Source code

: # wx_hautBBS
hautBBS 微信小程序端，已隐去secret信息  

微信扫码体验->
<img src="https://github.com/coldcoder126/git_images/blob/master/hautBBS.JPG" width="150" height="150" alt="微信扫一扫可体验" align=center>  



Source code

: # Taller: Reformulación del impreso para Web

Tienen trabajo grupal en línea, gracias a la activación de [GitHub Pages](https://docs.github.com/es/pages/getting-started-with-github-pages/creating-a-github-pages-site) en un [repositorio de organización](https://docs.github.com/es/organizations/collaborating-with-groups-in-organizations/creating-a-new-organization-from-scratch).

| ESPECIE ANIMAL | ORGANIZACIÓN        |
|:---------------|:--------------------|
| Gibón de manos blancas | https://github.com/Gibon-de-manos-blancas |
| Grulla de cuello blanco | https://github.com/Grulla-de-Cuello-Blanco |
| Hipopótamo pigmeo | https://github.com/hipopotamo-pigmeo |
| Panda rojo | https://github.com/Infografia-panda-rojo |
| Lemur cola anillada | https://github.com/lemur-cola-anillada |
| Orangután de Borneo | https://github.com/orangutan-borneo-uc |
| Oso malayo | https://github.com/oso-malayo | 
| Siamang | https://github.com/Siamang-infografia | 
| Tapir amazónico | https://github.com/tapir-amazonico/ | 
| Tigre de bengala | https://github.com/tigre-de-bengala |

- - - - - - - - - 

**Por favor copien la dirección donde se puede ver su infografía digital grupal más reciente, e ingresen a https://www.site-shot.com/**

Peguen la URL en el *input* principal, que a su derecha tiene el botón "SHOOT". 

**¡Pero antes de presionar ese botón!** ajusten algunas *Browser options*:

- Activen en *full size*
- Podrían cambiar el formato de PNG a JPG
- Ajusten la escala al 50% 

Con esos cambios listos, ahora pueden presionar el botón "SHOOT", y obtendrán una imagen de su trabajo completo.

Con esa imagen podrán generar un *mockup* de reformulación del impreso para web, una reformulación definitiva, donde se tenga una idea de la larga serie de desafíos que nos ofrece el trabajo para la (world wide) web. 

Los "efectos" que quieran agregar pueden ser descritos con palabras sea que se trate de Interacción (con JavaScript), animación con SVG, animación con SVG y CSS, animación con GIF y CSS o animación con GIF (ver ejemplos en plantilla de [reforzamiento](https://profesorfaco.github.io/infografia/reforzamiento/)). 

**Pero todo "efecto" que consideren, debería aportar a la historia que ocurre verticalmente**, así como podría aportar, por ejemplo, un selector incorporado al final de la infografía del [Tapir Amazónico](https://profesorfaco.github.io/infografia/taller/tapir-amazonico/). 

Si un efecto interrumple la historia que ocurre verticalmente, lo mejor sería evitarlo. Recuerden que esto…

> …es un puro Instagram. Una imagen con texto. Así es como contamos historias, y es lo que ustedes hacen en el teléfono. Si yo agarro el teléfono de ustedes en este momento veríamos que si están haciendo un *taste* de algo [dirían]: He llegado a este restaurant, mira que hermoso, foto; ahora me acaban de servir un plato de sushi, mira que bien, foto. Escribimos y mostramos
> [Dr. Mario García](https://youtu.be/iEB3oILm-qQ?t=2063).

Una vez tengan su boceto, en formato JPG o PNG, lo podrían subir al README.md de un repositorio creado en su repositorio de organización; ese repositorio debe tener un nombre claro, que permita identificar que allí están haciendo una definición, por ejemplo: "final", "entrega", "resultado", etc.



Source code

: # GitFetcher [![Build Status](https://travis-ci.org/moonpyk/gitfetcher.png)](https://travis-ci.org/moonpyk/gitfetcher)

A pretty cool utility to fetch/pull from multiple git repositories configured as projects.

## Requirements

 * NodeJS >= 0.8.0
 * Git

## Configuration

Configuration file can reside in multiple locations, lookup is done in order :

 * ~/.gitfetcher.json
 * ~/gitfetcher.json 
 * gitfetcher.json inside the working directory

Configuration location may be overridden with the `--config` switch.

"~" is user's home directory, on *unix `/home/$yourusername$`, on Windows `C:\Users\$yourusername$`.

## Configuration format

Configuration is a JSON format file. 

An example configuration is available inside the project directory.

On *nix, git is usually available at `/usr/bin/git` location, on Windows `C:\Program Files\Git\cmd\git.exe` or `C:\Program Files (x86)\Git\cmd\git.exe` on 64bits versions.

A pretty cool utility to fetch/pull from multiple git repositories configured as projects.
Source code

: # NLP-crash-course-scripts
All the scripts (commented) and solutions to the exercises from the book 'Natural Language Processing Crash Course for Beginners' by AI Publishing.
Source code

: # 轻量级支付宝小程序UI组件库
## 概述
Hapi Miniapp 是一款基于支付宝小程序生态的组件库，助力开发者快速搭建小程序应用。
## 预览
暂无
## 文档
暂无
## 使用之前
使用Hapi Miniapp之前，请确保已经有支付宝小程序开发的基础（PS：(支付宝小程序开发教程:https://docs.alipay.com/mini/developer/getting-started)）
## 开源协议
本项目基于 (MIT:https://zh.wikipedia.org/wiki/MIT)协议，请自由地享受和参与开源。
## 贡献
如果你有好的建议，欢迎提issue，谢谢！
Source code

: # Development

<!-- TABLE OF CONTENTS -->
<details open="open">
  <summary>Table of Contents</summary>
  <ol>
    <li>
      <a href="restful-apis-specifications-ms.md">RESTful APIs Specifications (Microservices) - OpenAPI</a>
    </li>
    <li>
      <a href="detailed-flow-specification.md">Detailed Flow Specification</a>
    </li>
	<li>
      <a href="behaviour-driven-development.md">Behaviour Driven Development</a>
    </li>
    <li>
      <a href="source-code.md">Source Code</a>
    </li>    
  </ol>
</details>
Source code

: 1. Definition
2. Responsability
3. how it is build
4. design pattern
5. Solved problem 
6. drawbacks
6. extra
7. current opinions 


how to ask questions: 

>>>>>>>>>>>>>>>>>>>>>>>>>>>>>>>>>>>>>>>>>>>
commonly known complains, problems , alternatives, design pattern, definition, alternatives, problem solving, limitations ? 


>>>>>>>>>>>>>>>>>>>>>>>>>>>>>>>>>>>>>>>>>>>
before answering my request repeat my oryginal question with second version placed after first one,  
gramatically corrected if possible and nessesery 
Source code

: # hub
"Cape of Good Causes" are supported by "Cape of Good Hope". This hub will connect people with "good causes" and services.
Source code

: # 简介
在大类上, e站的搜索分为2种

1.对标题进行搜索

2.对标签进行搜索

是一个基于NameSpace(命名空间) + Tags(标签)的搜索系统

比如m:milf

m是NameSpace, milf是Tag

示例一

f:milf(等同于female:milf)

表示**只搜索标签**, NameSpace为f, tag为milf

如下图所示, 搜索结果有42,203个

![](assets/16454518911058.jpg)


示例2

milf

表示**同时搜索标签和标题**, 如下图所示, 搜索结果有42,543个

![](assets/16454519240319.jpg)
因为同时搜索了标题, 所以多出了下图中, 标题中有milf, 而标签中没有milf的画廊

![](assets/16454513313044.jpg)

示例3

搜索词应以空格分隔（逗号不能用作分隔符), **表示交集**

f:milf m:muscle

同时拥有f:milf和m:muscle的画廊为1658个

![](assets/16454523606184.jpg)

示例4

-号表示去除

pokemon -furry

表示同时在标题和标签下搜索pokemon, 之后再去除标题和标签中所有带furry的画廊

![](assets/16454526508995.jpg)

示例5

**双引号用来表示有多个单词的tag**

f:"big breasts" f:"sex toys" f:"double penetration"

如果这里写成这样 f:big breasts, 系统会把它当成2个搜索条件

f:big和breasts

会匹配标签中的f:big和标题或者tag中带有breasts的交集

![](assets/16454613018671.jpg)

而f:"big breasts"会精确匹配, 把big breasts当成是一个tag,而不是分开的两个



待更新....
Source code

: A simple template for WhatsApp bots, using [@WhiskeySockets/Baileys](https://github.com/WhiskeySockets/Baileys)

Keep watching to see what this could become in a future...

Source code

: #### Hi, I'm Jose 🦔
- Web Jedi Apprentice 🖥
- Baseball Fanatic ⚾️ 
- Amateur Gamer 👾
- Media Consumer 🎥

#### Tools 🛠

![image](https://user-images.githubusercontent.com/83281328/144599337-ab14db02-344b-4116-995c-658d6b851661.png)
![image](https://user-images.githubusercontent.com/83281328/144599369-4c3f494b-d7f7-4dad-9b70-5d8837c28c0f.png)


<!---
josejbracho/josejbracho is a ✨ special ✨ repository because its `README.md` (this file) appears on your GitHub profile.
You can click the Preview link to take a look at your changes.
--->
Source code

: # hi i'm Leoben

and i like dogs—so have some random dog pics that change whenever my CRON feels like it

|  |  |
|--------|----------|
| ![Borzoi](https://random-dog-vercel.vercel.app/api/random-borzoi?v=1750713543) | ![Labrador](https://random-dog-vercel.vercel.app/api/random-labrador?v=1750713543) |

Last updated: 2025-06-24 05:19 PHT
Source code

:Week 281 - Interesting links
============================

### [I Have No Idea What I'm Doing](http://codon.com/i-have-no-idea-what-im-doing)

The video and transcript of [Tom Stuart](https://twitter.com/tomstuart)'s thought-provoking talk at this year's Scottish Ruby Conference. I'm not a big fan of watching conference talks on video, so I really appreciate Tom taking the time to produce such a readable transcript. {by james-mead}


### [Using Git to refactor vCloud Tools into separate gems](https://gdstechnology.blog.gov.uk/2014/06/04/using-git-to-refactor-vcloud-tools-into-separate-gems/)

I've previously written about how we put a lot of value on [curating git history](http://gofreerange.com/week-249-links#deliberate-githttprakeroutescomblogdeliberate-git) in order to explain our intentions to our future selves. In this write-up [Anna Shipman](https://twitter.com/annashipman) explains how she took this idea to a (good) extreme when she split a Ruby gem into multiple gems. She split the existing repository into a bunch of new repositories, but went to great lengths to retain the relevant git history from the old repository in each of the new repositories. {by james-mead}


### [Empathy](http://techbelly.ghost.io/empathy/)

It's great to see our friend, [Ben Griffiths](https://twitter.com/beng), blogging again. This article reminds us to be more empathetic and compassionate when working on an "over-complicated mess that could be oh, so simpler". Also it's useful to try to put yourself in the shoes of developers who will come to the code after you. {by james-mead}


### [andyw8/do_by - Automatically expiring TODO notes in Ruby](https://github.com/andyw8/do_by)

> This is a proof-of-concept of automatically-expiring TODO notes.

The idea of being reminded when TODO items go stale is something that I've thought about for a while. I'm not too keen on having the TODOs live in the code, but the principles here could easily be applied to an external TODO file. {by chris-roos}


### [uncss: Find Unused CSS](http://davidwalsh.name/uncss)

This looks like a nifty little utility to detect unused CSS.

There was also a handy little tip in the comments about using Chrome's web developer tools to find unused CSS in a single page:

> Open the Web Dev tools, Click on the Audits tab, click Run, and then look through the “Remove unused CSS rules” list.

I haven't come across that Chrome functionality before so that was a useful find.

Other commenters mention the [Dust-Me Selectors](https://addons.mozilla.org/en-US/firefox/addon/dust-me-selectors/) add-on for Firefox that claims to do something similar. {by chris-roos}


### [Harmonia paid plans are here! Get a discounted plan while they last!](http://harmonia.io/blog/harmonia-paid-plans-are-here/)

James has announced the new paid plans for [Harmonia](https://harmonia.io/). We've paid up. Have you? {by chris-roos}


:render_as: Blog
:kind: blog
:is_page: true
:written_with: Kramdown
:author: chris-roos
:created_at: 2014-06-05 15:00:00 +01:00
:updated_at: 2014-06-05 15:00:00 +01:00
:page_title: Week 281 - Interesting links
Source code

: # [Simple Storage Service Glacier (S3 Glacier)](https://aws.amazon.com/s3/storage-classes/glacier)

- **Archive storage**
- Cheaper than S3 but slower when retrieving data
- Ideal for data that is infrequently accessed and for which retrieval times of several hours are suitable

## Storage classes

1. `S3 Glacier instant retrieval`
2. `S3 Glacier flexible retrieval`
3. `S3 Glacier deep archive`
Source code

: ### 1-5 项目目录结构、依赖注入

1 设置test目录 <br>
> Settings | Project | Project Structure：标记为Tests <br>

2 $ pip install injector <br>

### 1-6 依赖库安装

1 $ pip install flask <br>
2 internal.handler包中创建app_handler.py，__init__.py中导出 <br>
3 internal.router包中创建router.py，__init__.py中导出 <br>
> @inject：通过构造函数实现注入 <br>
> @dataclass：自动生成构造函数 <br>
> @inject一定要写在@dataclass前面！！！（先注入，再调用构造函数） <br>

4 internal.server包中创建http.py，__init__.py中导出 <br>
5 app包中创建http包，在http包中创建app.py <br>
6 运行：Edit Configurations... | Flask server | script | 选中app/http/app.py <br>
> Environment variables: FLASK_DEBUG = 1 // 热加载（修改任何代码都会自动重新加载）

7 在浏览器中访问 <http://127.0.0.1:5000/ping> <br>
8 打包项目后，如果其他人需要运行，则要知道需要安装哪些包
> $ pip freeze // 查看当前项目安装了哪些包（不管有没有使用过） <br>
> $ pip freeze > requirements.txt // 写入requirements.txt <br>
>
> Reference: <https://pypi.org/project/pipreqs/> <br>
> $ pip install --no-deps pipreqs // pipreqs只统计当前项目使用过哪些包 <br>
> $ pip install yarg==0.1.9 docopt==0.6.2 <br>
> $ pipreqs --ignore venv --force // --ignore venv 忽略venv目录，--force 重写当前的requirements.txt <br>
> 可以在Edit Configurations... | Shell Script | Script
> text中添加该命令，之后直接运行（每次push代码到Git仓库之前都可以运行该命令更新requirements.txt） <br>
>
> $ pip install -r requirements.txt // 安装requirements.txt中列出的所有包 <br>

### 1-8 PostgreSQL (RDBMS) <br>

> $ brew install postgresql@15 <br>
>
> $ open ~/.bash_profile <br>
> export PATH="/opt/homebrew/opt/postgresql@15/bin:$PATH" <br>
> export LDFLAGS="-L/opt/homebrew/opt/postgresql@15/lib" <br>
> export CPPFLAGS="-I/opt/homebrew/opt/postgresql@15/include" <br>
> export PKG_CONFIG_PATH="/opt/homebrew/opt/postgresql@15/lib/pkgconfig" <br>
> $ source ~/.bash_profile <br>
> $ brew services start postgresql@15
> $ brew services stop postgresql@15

GOAL OF THE EXERCISE —
Could you set down exactly the lines above, from the one containing "3 internal.router包中创建router.py，__init__.py中导出 <br>" through the last, including both and nothing else?

OUTPUT FOR THIS TASK —
3 internal.router包中创建router.py，__init__.py中导出 <br>
> @inject：通过构造函数实现注入 <br>
> @dataclass：自动生成构造函数 <br>
> @inject一定要写在@dataclass前面！！！（先注入，再调用构造函数） <br>

4 internal.server包中创建http.py，__init__.py中导出 <br>
5 app包中创建http包，在http包中创建app.py <br>
6 运行：Edit Configurations... | Flask server | script | 选中app/http/app.py <br>
> Environment variables: FLASK_DEBUG = 1 // 热加载（修改任何代码都会自动重新加载）

7 在浏览器中访问 <http://127.0.0.1:5000/ping> <br>
8 打包项目后，如果其他人需要运行，则要知道需要安装哪些包
> $ pip freeze // 查看当前项目安装了哪些包（不管有没有使用过） <br>
> $ pip freeze > requirements.txt // 写入requirements.txt <br>
>
> Reference: <https://pypi.org/project/pipreqs/> <br>
> $ pip install --no-deps pipreqs // pipreqs只统计当前项目使用过哪些包 <br>
> $ pip install yarg==0.1.9 docopt==0.6.2 <br>
> $ pipreqs --ignore venv --force // --ignore venv 忽略venv目录，--force 重写当前的requirements.txt <br>
> 可以在Edit Configurations... | Shell Script | Script
> text中添加该命令，之后直接运行（每次push代码到Git仓库之前都可以运行该命令更新requirements.txt） <br>
>
> $ pip install -r requirements.txt // 安装requirements.txt中列出的所有包 <br>

### 1-8 PostgreSQL (RDBMS) <br>

> $ brew install postgresql@15 <br>
>
> $ open ~/.bash_profile <br>
> export PATH="/opt/homebrew/opt/postgresql@15/bin:$PATH" <br>
> export LDFLAGS="-L/opt/homebrew/opt/postgresql@15/lib" <br>
> export CPPFLAGS="-I/opt/homebrew/opt/postgresql@15/include" <br>
> export PKG_CONFIG_PATH="/opt/homebrew/opt/postgresql@15/lib/pkgconfig" <br>
> $ source ~/.bash_profile <br>
> $ brew services start postgresql@15
> $ brew services stop postgresql@15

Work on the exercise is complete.